__WORK INSTRUCTIONS__.
Your job is to copy every line in the material containing the word "using".

__AVAILABLE DATA__.
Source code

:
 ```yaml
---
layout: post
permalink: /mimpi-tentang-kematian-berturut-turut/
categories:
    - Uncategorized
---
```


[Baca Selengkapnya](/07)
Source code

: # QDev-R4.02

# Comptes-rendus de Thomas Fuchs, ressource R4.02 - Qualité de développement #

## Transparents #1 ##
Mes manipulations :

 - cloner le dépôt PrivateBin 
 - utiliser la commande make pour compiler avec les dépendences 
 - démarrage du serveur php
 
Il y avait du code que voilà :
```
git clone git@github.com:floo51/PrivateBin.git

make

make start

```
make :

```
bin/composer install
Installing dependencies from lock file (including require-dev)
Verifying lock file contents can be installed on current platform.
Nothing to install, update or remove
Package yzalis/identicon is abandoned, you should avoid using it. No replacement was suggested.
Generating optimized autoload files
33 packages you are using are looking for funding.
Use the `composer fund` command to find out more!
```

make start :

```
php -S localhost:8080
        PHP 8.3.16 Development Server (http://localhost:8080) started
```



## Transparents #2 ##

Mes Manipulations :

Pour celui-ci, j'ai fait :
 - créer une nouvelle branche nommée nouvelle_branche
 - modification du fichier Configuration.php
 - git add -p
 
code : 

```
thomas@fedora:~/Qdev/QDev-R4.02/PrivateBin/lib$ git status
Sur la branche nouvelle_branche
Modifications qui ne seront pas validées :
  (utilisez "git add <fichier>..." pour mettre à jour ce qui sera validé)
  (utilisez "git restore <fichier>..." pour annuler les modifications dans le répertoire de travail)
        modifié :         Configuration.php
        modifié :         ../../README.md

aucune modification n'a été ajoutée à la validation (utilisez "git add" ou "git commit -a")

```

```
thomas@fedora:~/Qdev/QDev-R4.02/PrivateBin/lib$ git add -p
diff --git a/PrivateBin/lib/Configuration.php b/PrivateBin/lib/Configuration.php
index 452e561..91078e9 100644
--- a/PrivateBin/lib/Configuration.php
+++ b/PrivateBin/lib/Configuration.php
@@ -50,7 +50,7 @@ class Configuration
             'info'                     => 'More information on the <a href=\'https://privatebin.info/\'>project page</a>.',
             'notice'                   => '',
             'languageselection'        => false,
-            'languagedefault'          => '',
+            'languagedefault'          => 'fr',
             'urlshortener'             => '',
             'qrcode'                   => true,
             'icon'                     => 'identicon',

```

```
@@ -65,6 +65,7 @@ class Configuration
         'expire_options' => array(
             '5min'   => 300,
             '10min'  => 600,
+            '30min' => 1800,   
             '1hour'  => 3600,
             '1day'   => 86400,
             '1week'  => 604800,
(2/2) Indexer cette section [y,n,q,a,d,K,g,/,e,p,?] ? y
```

__EXPECTED ANSWER__.
Package yzalis/identicon is abandoned, you should avoid using it. No replacement was suggested.
33 packages you are using are looking for funding.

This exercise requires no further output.